CircINADL promotes nasopharyngeal carcinoma metastasis by inhibiting HuR ubiquitin degradation and disrupting the hippo signaling pathway.

Distant metastasis is a primary factor contributing to the low survival rate of patients with nasopharyngeal carcinoma (NPC). Circular RNAs (circRNAs) are increasingly recognized for their roles in cancer initiation and progression. However, the mechanisms underlying the abnormal expression and biological function of circRNA in NPC remain unclear.
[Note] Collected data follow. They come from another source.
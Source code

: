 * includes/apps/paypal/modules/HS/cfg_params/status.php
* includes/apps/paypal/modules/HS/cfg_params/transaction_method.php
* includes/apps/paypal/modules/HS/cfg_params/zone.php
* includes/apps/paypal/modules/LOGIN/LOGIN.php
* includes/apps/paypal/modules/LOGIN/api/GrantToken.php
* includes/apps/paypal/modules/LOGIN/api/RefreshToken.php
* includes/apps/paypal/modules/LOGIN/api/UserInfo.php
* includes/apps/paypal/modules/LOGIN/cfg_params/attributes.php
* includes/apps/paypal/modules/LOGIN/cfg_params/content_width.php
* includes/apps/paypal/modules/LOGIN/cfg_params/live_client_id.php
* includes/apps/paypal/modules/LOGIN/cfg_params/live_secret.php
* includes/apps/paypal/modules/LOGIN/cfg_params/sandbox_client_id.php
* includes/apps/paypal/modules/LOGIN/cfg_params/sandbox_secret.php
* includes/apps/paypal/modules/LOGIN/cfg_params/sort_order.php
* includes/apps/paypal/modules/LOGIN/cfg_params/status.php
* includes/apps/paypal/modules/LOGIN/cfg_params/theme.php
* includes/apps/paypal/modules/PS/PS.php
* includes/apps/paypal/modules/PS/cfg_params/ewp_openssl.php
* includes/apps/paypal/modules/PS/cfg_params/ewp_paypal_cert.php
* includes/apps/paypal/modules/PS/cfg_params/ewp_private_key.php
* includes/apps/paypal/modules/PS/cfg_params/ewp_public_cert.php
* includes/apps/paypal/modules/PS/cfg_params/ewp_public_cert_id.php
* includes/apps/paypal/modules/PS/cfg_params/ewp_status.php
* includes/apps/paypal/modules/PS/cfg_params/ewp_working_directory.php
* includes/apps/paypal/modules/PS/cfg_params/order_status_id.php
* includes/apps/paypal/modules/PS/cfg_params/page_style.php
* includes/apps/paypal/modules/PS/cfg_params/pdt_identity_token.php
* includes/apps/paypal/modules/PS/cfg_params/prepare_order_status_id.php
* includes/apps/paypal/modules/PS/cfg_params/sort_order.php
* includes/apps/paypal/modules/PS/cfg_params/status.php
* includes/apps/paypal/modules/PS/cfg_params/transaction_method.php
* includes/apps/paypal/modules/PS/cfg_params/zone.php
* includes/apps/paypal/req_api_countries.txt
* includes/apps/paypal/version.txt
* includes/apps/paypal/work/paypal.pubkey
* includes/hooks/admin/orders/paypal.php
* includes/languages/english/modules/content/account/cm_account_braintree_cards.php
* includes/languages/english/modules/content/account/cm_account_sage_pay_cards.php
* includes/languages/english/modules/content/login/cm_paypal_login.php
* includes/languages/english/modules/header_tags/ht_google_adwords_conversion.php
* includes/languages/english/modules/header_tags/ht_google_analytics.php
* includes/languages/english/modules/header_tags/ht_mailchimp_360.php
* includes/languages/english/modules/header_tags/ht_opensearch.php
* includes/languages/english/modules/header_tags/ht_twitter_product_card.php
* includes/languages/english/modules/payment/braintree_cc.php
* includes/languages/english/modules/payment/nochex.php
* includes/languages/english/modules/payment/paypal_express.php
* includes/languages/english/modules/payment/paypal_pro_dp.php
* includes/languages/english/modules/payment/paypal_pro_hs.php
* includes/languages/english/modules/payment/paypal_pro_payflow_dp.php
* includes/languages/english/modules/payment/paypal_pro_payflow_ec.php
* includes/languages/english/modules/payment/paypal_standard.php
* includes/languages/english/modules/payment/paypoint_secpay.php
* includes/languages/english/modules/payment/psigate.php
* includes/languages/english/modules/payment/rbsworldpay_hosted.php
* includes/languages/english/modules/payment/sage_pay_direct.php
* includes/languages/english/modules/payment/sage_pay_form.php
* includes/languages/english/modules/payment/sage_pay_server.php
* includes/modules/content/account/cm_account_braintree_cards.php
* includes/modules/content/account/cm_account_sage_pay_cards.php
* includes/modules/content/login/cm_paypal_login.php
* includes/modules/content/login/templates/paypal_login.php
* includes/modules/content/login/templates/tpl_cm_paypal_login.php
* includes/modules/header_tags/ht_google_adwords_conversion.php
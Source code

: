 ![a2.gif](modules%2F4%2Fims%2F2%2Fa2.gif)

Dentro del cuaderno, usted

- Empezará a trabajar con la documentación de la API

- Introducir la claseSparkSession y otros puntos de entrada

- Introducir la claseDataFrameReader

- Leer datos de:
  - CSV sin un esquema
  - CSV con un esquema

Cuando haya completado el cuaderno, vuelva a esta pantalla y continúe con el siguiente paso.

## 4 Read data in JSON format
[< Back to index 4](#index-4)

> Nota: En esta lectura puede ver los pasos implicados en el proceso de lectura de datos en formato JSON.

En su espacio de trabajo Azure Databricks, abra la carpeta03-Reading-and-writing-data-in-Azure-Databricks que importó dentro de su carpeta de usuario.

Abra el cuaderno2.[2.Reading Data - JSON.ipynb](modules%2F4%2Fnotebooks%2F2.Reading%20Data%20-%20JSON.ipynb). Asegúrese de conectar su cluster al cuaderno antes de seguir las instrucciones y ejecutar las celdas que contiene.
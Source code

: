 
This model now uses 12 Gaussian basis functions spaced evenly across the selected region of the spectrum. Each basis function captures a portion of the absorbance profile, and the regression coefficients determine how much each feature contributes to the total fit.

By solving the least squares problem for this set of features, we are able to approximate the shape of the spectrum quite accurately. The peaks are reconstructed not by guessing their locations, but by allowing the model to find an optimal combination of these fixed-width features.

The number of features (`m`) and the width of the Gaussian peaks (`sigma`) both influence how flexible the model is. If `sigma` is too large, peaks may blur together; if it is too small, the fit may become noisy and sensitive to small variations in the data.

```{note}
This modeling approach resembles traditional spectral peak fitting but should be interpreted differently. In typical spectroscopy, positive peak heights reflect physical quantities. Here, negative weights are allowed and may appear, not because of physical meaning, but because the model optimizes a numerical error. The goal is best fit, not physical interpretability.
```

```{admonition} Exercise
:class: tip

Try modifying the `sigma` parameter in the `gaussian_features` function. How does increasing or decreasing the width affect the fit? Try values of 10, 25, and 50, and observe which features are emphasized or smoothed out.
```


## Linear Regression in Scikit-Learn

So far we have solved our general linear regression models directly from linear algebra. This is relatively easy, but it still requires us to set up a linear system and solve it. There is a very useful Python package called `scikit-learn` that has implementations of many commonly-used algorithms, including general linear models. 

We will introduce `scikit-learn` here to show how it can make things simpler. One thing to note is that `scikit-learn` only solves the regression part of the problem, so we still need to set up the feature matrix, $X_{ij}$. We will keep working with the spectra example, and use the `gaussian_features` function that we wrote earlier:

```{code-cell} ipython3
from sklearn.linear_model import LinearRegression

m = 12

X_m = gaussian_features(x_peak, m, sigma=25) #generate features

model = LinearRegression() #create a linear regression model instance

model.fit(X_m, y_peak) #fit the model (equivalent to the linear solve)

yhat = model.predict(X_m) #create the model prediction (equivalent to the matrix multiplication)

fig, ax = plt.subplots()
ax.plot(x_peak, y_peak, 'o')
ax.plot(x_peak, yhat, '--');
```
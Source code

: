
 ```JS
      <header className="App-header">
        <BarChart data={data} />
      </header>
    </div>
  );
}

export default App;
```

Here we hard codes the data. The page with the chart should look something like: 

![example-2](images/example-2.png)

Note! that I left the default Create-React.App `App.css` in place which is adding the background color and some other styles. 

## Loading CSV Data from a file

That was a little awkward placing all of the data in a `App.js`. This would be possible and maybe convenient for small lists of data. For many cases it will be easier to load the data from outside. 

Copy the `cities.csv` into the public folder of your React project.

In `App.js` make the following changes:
In this study, we identified a new circRNA, circINADL, which was upregulated in NPC tissues and positively correlated with the clinical stage of NPC. We found that the FUS RNA binding protein (FUS) promoted the transcription of circINADL in NPC cells. Elevated circINADL levels were shown to enhance NPC cells metastasis. Mechanistically, circINADL attenuated the interaction between human antigen R (HuR) and the E3 ubiquitin ligase β-TrCP, thereby inhibited the ubiquitination and degradation of HuR. Consequently, CircINADL enhanced the stability of the HuR target gene Yes1-associated transcriptional regulator (YAP1), leading to the dysregulation of the Hippo signaling pathway. In conclusion, our study reveals the function of circINADL in promoting NPC metastasis and highlights its potential as a biomarker and therapeutic target for NPC treatment.